Guiding principles include various economic and social development goals. Based on the communique released last Friday, China says it will strive to speed up a new development pattern where both domestic and foreign markets can complement each other, with the domestic market at the core of the country's Double Development Dynamic (DDD), also known as "dual circulation" policy. This comes in the wake of what is now a stabilized epidemic situation in China, with the domestic economy on a strong rebound.
The communique outlined how the country will transition to a focus on quality and efficiency when it comes to "healthy economic development."
The achievements of the previous Five-Year Plan were also noted, highlighting China's GDP crossing the 100-trillion-yuan mark in 2020, and with over 55 million rural residents being lifted out of poverty.
So what does this mean for foreign businesses operating in China, given geopolitical tensions and a growing sense of decoupling between China and the United States?
Here are some key quotes from the interview:
Q: How do you view and compare the different models of economic planning?

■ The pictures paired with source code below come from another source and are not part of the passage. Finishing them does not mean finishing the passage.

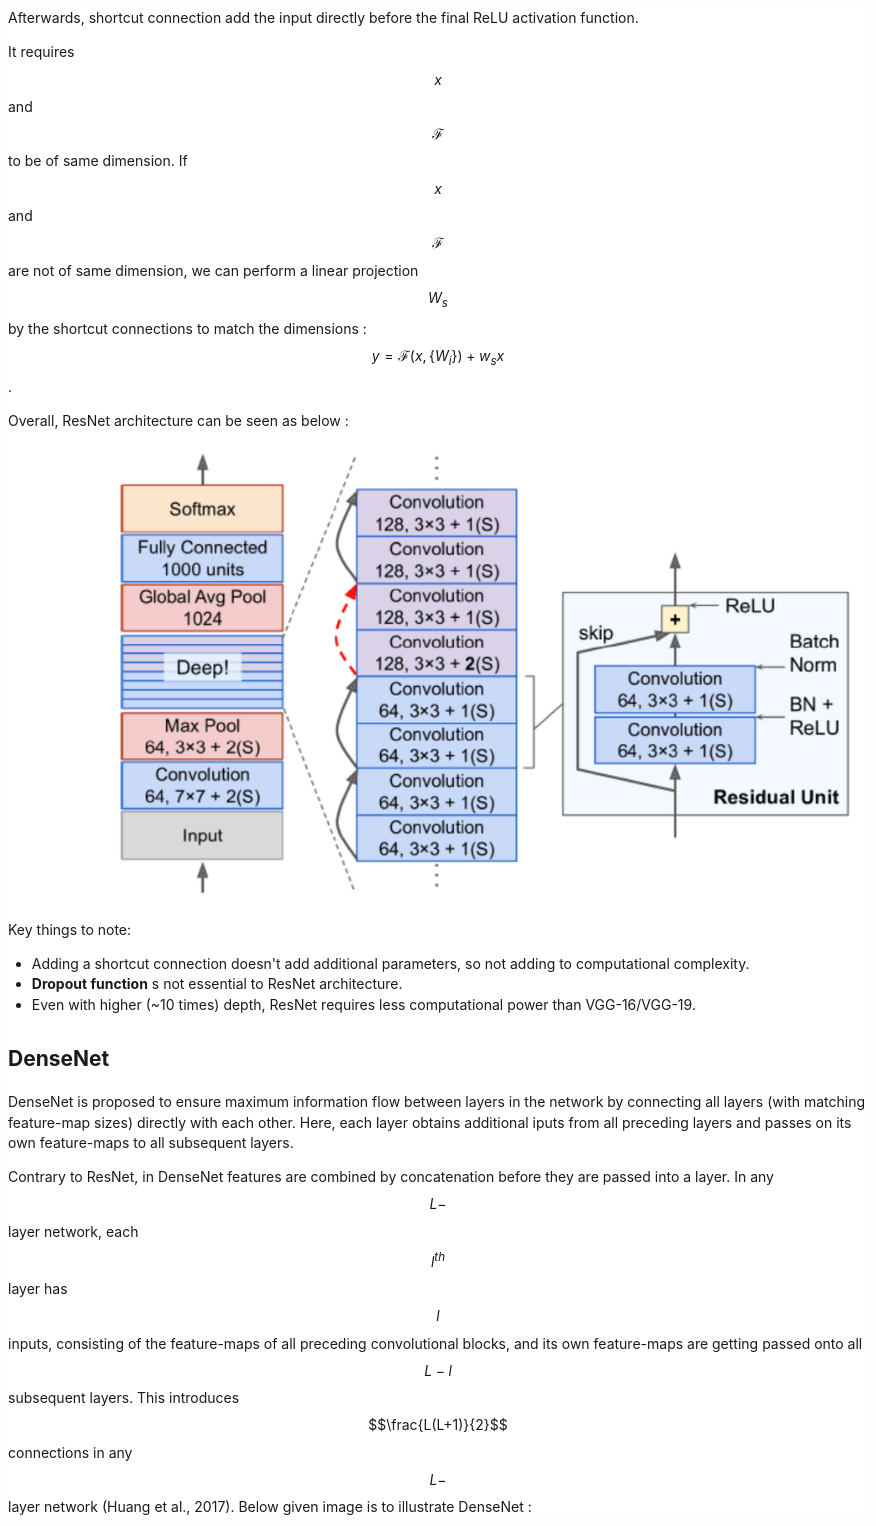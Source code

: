 Afterwards, shortcut connection add the input directly before the final ReLU activation function.

It requires $$x$$ and $$\mathcal{F}$$ to be of same dimension. If $$x$$ and $$\mathcal{F}$$ are not of same dimension, we can perform a linear projection $$W_{s}$$ by the shortcut connections to match the dimensions : $$y = \mathcal{F}(x, \left\{W_{i}\right\}) + w_{s}x$$.

Overall, ResNet architecture can be seen as below :

![RESNET](/assets/img/resnet_overall.png)

Key things to note:
- Adding a shortcut connection doesn't add additional parameters, so not adding to computational complexity.
- __Dropout function__ s not essential to ResNet architecture.
- Even with higher (~10 times) depth, ResNet requires less computational power than VGG-16/VGG-19.

## DenseNet

DenseNet is proposed to ensure maximum information flow between layers in the network by connecting all layers (with matching feature-map sizes) directly with each other.
Here, each layer obtains additional iputs from all preceding layers and passes on its own feature-maps to all subsequent layers.

Contrary to ResNet, in DenseNet features are combined by concatenation before they are passed into a layer. In any $$L-$$layer network, each $$l^{th}$$ layer has $$l$$ inputs, consisting of the feature-maps of all preceding convolutional blocks, and its own feature-maps are getting passed onto all $$L-l$$ subsequent layers.
This introduces $$\frac{L(L+1)}{2}$$ connections in any $$L-$$layer network (Huang et al., 2017). Below given image is to illustrate DenseNet :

In some countries it is based on the election cycle, whereas in China there are the Five-Year Plans – what is your assessment?

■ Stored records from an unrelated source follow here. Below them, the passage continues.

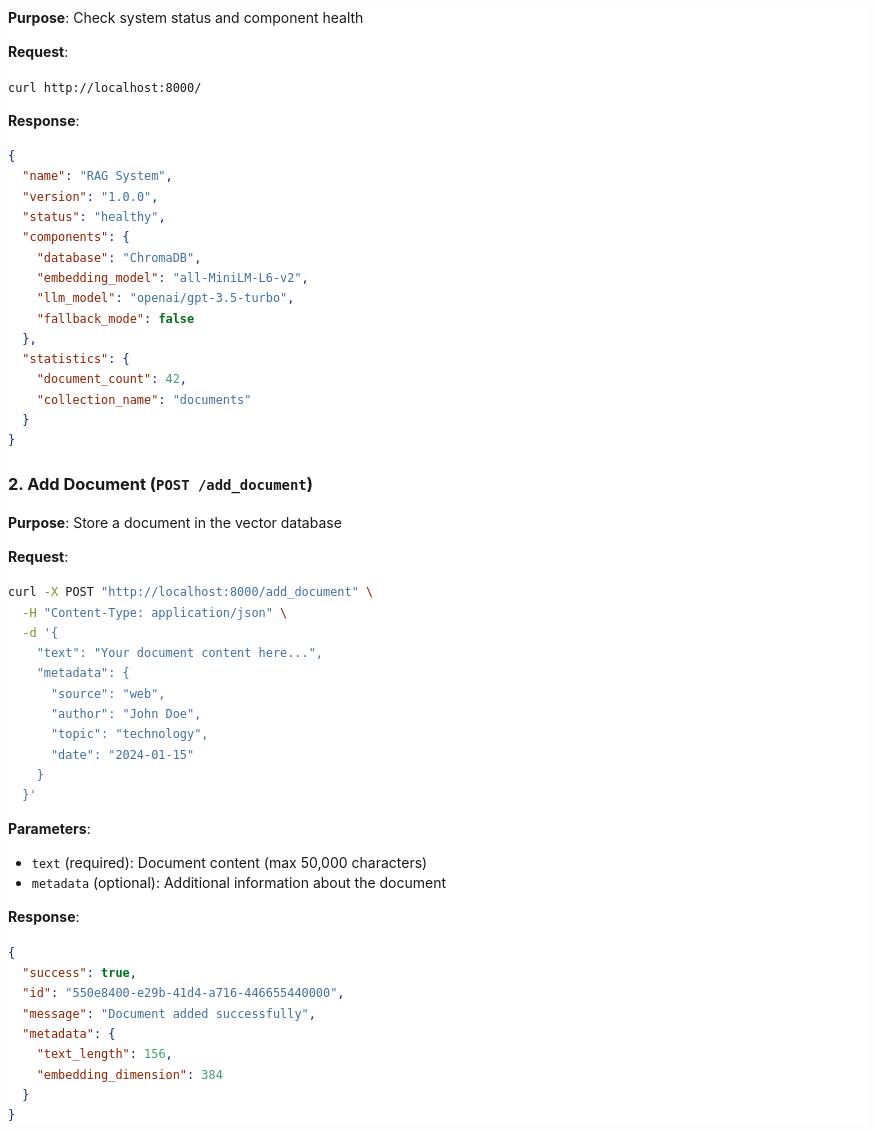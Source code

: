 **Purpose**: Check system status and component health

**Request**:
```bash
curl http://localhost:8000/
```

**Response**:
```json
{
  "name": "RAG System",
  "version": "1.0.0",
  "status": "healthy",
  "components": {
    "database": "ChromaDB",
    "embedding_model": "all-MiniLM-L6-v2",
    "llm_model": "openai/gpt-3.5-turbo",
    "fallback_mode": false
  },
  "statistics": {
    "document_count": 42,
    "collection_name": "documents"
  }
}
```

### 2. Add Document (`POST /add_document`)

**Purpose**: Store a document in the vector database

**Request**:
```bash
curl -X POST "http://localhost:8000/add_document" \
  -H "Content-Type: application/json" \
  -d '{
    "text": "Your document content here...",
    "metadata": {
      "source": "web",
      "author": "John Doe",
      "topic": "technology",
      "date": "2024-01-15"
    }
  }'
```

**Parameters**:
- `text` (required): Document content (max 50,000 characters)
- `metadata` (optional): Additional information about the document

**Response**:
```json
{
  "success": true,
  "id": "550e8400-e29b-41d4-a716-446655440000",
  "message": "Document added successfully",
  "metadata": {
    "text_length": 156,
    "embedding_dimension": 384
  }
}
```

Five year plans are meant to be comprehensive and centrally planned economic plans to achieve rapid industrialization of the economy, and for the resources to be put to the most efficient use. These plans enabled China to achieve rapid industrialization in a short term. This was because the initial plans were focused on creating more capital goods in the country. The periodic revision of the plan ensures that the economy can learn from its past mistakes and improve its planning.
Q: China's "dual-circulation" has drawn a lot of attention from analysts and those in the business community – what does this mean to you and how can European enterprises help push this initiative forward?
Many observers have interpreted the emphasis on domestic demand to mean the promotion of more consumption, but this emphasis can be overdone. Growth comes from investment and productivity increases; consumption is the consequence of economic growth, not its engine. With rising wages, China's household consumption has already been growing faster than that of any other comparable economy, averaging 9.7 percent annually between 2011 and 2018.
The Chamber hopes that efforts to boost domestic consumption succeed. As European companies are in China to provide their goods and services to local customers, improvements in consumer confidence and spending would be good news for us. However, we can't ignore the talk about self-sufficiency. While the message is clearly in response to actions taken by the Trump administration to advance U.S.-China decoupling, there is significant concern that European investors will be caught in the crossfire.
Q: China has made substantial steps in committing to a greener and environment-friendly future. Where can European companies play a role in the country's goals to cut emissions and protect the environment?
In September, Chinese President Xi Jinping chose the platform of the United Nations General Assembly to announce his pledge to reach peak coal consumption by 2030 and become carbon neutral in three decades. In Europe, many companies have the knowledge and experience in terms of environment, either from their products or from their services and solutions.
From this perspective, the green initiatives taken by China are potentially bringing business opportunities for European companies in China, if there is a level playing field. Initiatives in favor of the environment do not go against growth, it should go together. For all manufacturing companies operating in China, the environment regulations in China became stricter. Which is good in principle.But the issue remains that the implementation of such rules is not fairly put in place.
The European chamber recommend that the Environment Protection Law and related regulations are enforced in a transparent fashion. Our latest European Chamber Position Paper, launched in September, stated that it is recommended to incorporate it in the 14th FYP. For the moment, we can only notice that it is underscored in the 14th FYP and will be able to evaluate once there is something more specific.